Subeditors are under attack from cost-cutting newspaper groups - and Roy Greenslade. So do they have a future?
An email has just arrived from my friend Andrea, one of the most reasonable people I know. It is headed: "Fume fume fume!" She has just read Roy Greenslade's blog attempting to explain why there is no need for subeditors in the brave new world.

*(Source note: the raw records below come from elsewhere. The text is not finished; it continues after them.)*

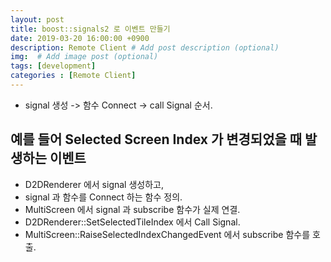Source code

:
 ```yaml
---
layout: post
title: boost::signals2 로 이벤트 만들기
date: 2019-03-20 16:00:00 +0900
description: Remote Client # Add post description (optional)
img:  # Add image post (optional)
tags: [development]
categories : [Remote Client]
---
```

- signal 생성 -> 함수 Connect -> call Signal 순서.

## 예를 들어 Selected Screen Index 가 변경되었을 때 발생하는 이벤트
- D2DRenderer 에서 signal 생성하고, 
- signal 과 함수를 Connect 하는 함수 정의.
- MultiScreen 에서 signal 과 subscribe 함수가 실제 연결.
- D2DRenderer::SetSelectedTileIndex 에서 Call Signal.
- MultiScreen::RaiseSelectedIndexChangedEvent 에서 subscribe 함수를 호출.

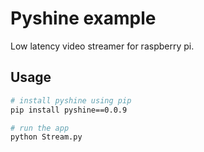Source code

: # Pyshine example
Low latency video streamer for raspberry pi.

## Usage
```bash
# install pyshine using pip
pip install pyshine==0.0.9

# run the app
python Stream.py
```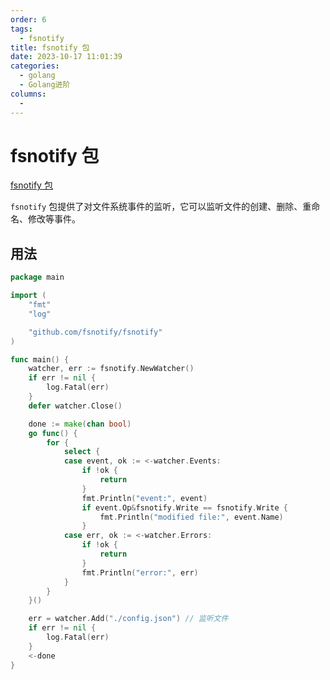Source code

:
 ```yaml
---
order: 6
tags: 
  - fsnotify
title: fsnotify 包
date: 2023-10-17 11:01:39
categories: 
  - golang
  - Golang进阶
columns: 
  - 
---
```


# fsnotify 包

[fsnotify 包](github.com/fsnotify/fsnotify)

`fsnotify` 包提供了对文件系统事件的监听，它可以监听文件的创建、删除、重命名、修改等事件。

## 用法

```go
package main

import (
	"fmt"
	"log"

	"github.com/fsnotify/fsnotify"
)

func main() {
	watcher, err := fsnotify.NewWatcher()
	if err != nil {
		log.Fatal(err)
	}
	defer watcher.Close()

	done := make(chan bool)
	go func() {
		for {
			select {
			case event, ok := <-watcher.Events:
				if !ok {
					return
				}
				fmt.Println("event:", event)
				if event.Op&fsnotify.Write == fsnotify.Write {
					fmt.Println("modified file:", event.Name)
				}
			case err, ok := <-watcher.Errors:
				if !ok {
					return
				}
				fmt.Println("error:", err)
			}
		}
	}()

	err = watcher.Add("./config.json") // 监听文件
	if err != nil {
		log.Fatal(err)
	}
	<-done
}
```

Greenslade, a former editor of the Daily Mirror, has become journalism's very own Terminator. In last week's blog for MediaGuardian.co.uk, he argued: "The current level of subbing numbers could be drastically reduced. In some cases, a layer of the editorial process can be eliminated altogether." While he accepts that subeditors on tabloids have a future, he appears to think subs on "broadsheets" may as well face the firing squad today.
The blog unleashed anger from subs, but also provoked a debate over the future of subeditors and, of course, journalism.
Andrea has been a subeditor on a broadsheet national for 19 years. She could have gone for other jobs in commissioning and editing, but subbing is her vocation. At times she wonders why she's so wedded to apostrophes and hyphens, literals and price checks, but she is. Occasionally she thinks it's an obsession (her face burns with anger when she tells me of an article by Ian McEwan on which his name was spelt wrong), but she knows why she cares - it's about respecting the reader. If we don't care about what is correct, how can the reader care or trust what we publish?
She's doing herself down when she talks only about apostrophes. She's also a great headline writer - ditto copy editor, cuts seamlessly, tells you when and why things don't make sense, is fantastic at layout, and can spot a libel suit in the making. In other words, she's a brilliant sub.
And she's not happy. As newspaper readership continues to decline, she says quality is more important than ever - those who want a paper want a good one. And she's pretty sure that quality is not best served by the renaissance hacks that Greenslade foresees will commission, write, edit and headline their own work, or subbing factories thousands of miles away staffed by people who have little idea about a newspaper's style or identity.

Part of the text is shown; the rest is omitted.